Food Fighter

Chef Barbara Lynch made her name as the erudite bad girl behind a small kingdom of restaurants, including Sportello and No. 9 Park. But with her latest venture—the city’s most ambitious upscale restaurant in years—she may be picking the battle of her life.

For all of Lynch’s regional success and foodie acclaim, she has not yet attained the iconic status of Jasper White or Lydia Shire or, to be sure, her old mentor English. With the fine-dining venue and the cookbook, her level of exposure may soon change, but that isn’t necessarily what she wants.

Lynch is one of a newer breed of acclaimed chefs, including her friends Sara Jenkins and Suzanne Goin, who have avoided the pitfalls of hypergrowth and popularity by expanding their businesses relatively conservatively, keeping them geographically focused, and not aspiring to Food Network celebrity.

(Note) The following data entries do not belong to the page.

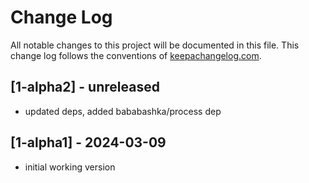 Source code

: # Change Log
All notable changes to this project will be documented in this file. This change log follows the conventions of [keepachangelog.com](http://keepachangelog.com/).

## [1-alpha2] - unreleased
- updated deps, added bababashka/process dep

## [1-alpha1] - 2024-03-09
- initial working version
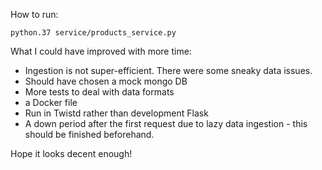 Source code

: How to run:

`python.37 service/products_service.py`

What I could have improved with more time:

* Ingestion is not super-efficient. There were some sneaky data issues.
* Should have chosen a mock mongo DB
* More tests to deal with data formats
* a Docker file
* Run in Twistd rather than development Flask
* A down period after the first request due to lazy data ingestion - this should be finished beforehand.

Hope it looks decent enough!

Lynch does not feel comfortable doing TV. When she appeared as a judge on a Food Network “Mac and Cheese Challenge” in 2007, the comments on Chowhound were harsh (“a world class witch!” and “every time she opened her mouth i wondered what had crawled up her a** & died”). Lynch says, “I came across as so mean. You had to be as honest as you should be. And the producers edit what they want. You didn’t see the nice parts.” She still gets nervous before speaking in public, and when she recently did a cooking demonstration at Macy’s in New York for an enthusiastic crowd (two older male groupies were wearing “No. 9 Park” T-shirts), she was happy to have Ben Elliott speak at least as much as she did. “That’s not my mission,” she says of TV chefdom. “I have a mission in my life, I think. I just always feel that God put me here for a reason. I’m making good food, and I’m employing people, and I want to continue that.”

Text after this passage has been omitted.